J'ai retrouvé dans la première partie de Night moves tout ce qui m'agaçait dans les précédents films de Kelly Reichardt (Old Joy, La Dernière piste): un découpage qui privilégie les moments creux, un récit qui avance à une lenteur exaspérante, en refusant tout élément d'explication, des cadrages rigoureux qui inscrivent les personnages dans les paysages, mais ne veulent rien céder à la contemplation, au lyrisme, bref, une caricature de film d'auteur indépendant américain.
Je me suis donc endormi pendant cinq minutes (dix?) et je me réveille au moment où les trois personnages accomplissent enfin l'attentat dont on nous a minutieusement exposé les préparatifs: ils sont dans un pick-up, il fait nuit, une déflagration se fait entendre. Et c'est tout.

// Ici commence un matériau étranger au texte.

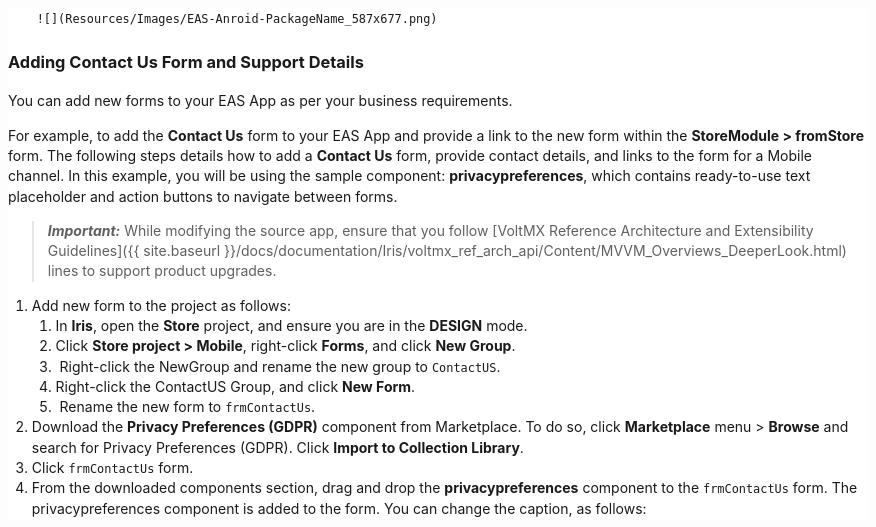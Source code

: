         ![](Resources/Images/EAS-Anroid-PackageName_587x677.png)
        

### Adding Contact Us Form and Support Details

You can add new forms to your EAS App as per your business requirements.

For example, to add the **Contact Us** form to your EAS App and provide a link to the new form within the **StoreModule > fromStore** form. The following steps details how to add a **Contact Us** form, provide contact details, and links to the form for a Mobile channel. In this example, you will be using the sample component: **privacypreferences**, which contains ready-to-use text placeholder and action buttons to navigate between forms.

> **_Important:_** While modifying the source app, ensure that you follow [VoltMX Reference Architecture and Extensibility Guidelines]({{ site.baseurl }}/docs/documentation/Iris/voltmx_ref_arch_api/Content/MVVM_Overviews_DeeperLook.html) lines to support product upgrades.

1.  Add new form to the project as follows:
    1.  In **Iris**, open the **Store** project, and ensure you are in the **DESIGN** mode.
    2.  Click **Store project > Mobile**, right-click **Forms**, and click **New Group**.
    3.   Right-click the NewGroup and rename the new group to `ContactUS`.
    4.  Right-click the ContactUS Group, and click **New Form**.
    5.   Rename the new form to `frmContactUs`.
2.  Download the **Privacy Preferences (GDPR)** component from Marketplace. To do so, click **Marketplace** menu > **Browse** and search for Privacy Preferences (GDPR). Click **Import to Collection Library**.
3.  Click `frmContactUs` form.
4.  From the downloaded components section, drag and drop the **privacypreferences** component to the `frmContactUs` form. The privacypreferences component is added to the form. You can change the caption, as follows:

Commence alors la deuxième partie de Night moves et je dois dire qu'elle m'a beaucoup plu: d'abord parce qu'en resserrant le récit sur un personnage, Josh (Jesse Eisenberg), Kelly Reichardt creuse la question politique de son film. La communauté écolo pour laquelle Josh a agi ne se reconnaît pas dans son acte, s'en désolidarise: son idéal se résume finalement à vendre des légumes bios sur des marchés.
Josh apparaît alors comme un héros sans grandeur: non seulement la valeur de son acte n'est pas reconnue (mais cet acte avait-il un sens?), mais l' acte en question engage aussi sa responsabilité. Bien que le film amène assez lourdement les conséquences de l'attentat (on apprend qu'un campeur est mort après l'effondrement du barrage), Kelly Reichardt parvient à nous faire appréhender, par la bande-son, par la photographie, par des plans de plus en plus subjectifs (jusqu'au dernier où le réel se déforme littéralement dans un miroir), l'envers paranoïaque du gentil petit film militant diffusé dans la première partie. Et elle accepte enfin les lois du thriller, ce qui situe Night moves du côté de Blood simple des frères Coen, ou de certains films de Carpenter.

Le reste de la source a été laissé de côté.